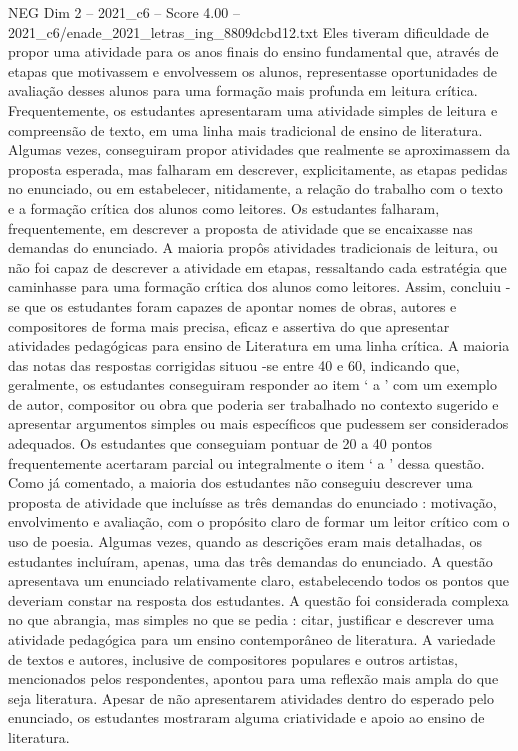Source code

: \begin{textsample}{NEG Dim 2 – 2021\_c6 – Score 4.00 – 2021\_c6/enade\_2021\_letras\_ing\_8809dcbd12.txt}
Eles tiveram dificuldade de propor uma atividade para os anos finais do ensino fundamental que, através de etapas que motivassem e envolvessem os alunos, representasse oportunidades de avaliação desses alunos para uma formação mais profunda em leitura crítica.
Frequentemente, os estudantes apresentaram uma atividade simples de leitura e compreensão de texto, em uma linha mais tradicional de ensino de literatura.
Algumas vezes, conseguiram propor atividades que realmente se aproximassem da proposta esperada, mas falharam em descrever, explicitamente, as etapas pedidas no enunciado, ou em estabelecer, nitidamente, a relação do trabalho com o texto e a formação crítica dos alunos como leitores.
Os estudantes falharam, frequentemente, em descrever a proposta de atividade que se encaixasse nas demandas do enunciado.
A maioria propôs atividades tradicionais de leitura, ou não foi capaz de descrever a atividade em etapas, ressaltando cada estratégia que caminhasse para uma formação crítica dos alunos como leitores.
Assim, concluiu -se que os estudantes foram capazes de apontar nomes de obras, autores e compositores de forma mais precisa, eficaz e assertiva do que apresentar atividades pedagógicas para ensino de Literatura em uma linha crítica.
A maioria das notas das respostas corrigidas situou -se entre 40 e 60, indicando que, geralmente, os estudantes conseguiram responder ao item ‘ a ’ com um exemplo de autor, compositor ou obra que poderia ser trabalhado no contexto sugerido e apresentar argumentos simples ou mais específicos que pudessem ser considerados adequados.
Os estudantes que conseguiam pontuar de 20 a 40 pontos frequentemente acertaram parcial ou integralmente o item ‘ a ’ dessa questão.
Como já comentado, a maioria dos estudantes não conseguiu descrever uma proposta de atividade que incluísse as três demandas do enunciado : motivação, envolvimento e avaliação, com o propósito claro de formar um leitor crítico com o uso de poesia.
Algumas vezes, quando as descrições eram mais detalhadas, os estudantes incluíram, apenas, uma das três demandas do enunciado.
A questão apresentava um enunciado relativamente claro, estabelecendo todos os pontos que deveriam constar na resposta dos estudantes.
A questão foi considerada complexa no que abrangia, mas simples no que se pedia : citar, justificar e descrever uma atividade pedagógica para um ensino contemporâneo de literatura.
A variedade de textos e autores, inclusive de compositores populares e outros artistas, mencionados pelos respondentes, apontou para uma reflexão mais ampla do que seja literatura.
Apesar de não apresentarem atividades dentro do esperado pelo enunciado, os estudantes mostraram alguma criatividade e apoio ao ensino de literatura.

\end{textsample}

┄┄┄┄┄┄┄┄┄┄┄┄┄┄┄┄┄┄┄┄

◆ Exercise objective: What you should repeat exactly is the run of lines from the top of the listing above through the line with "Frequentemente, os estudantes", without pictures.

◆ Written response:
Source code

: \begin{textsample}{NEG Dim 2 – 2021\_c6 – Score 4.00 – 2021\_c6/enade\_2021\_letras\_ing\_8809dcbd12.txt}
Eles tiveram dificuldade de propor uma atividade para os anos finais do ensino fundamental que, através de etapas que motivassem e envolvessem os alunos, representasse oportunidades de avaliação desses alunos para uma formação mais profunda em leitura crítica.
Frequentemente, os estudantes apresentaram uma atividade simples de leitura e compreensão de texto, em uma linha mais tradicional de ensino de literatura.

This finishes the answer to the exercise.